§ **THE PROBLEM**
In the records below, tally every line containing "while". Report only the total.
════════
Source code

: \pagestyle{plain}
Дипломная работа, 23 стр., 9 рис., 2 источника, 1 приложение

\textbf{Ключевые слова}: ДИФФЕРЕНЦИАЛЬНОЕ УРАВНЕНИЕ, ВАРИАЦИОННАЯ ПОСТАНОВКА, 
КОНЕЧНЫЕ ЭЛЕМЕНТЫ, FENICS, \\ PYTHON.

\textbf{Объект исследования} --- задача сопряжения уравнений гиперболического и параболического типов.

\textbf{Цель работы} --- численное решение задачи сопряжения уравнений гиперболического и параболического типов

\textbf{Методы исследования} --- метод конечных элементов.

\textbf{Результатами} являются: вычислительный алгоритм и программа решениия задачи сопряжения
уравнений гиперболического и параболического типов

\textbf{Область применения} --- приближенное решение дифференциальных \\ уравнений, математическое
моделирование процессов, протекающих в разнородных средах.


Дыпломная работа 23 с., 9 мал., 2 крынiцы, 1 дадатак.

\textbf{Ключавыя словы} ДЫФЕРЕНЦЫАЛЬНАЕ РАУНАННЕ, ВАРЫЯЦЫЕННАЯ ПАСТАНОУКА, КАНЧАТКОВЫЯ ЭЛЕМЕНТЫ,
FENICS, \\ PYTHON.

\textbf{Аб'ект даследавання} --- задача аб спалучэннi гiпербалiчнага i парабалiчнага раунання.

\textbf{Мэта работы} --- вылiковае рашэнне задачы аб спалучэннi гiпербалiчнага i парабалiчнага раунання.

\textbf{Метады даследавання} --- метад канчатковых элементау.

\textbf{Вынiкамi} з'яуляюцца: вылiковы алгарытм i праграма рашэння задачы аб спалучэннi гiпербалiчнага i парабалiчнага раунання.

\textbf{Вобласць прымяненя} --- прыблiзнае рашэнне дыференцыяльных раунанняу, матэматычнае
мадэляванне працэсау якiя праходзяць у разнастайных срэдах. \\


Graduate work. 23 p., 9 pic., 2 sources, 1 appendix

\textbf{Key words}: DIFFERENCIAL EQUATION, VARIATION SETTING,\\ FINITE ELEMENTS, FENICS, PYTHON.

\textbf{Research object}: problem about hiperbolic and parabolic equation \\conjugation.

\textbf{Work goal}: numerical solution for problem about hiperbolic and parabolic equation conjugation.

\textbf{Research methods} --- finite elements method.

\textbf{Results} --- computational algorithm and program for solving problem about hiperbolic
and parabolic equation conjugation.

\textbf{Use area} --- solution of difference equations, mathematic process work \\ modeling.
════════
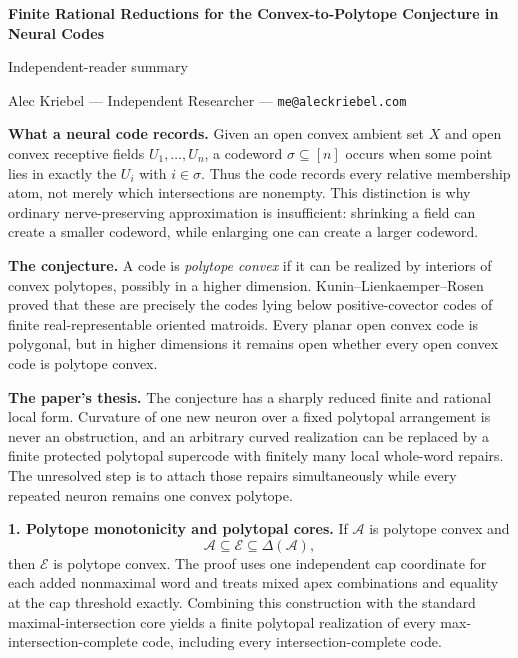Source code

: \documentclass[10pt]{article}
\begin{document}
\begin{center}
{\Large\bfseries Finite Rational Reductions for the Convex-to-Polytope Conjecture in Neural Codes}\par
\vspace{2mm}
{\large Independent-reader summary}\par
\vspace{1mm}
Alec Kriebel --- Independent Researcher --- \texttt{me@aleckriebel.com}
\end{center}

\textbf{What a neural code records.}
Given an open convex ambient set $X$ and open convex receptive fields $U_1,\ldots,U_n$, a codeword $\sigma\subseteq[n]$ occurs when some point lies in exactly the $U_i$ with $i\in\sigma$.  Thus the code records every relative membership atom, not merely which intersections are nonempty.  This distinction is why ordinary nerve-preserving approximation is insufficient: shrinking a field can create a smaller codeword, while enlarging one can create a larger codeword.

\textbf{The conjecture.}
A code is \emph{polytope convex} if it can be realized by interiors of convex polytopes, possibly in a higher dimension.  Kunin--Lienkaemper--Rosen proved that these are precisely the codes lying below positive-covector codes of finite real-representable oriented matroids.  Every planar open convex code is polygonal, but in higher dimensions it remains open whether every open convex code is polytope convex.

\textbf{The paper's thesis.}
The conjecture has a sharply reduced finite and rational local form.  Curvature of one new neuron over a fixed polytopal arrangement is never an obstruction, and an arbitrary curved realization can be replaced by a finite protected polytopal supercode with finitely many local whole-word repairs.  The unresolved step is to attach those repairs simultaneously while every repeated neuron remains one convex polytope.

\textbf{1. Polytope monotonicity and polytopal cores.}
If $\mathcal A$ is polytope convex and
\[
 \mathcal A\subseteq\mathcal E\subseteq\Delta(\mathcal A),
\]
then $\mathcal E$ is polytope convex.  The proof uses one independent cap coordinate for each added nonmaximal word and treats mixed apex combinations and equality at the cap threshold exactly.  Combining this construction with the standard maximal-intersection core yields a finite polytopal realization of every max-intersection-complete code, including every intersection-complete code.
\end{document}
════════
§ **TASK SOLUTION**
2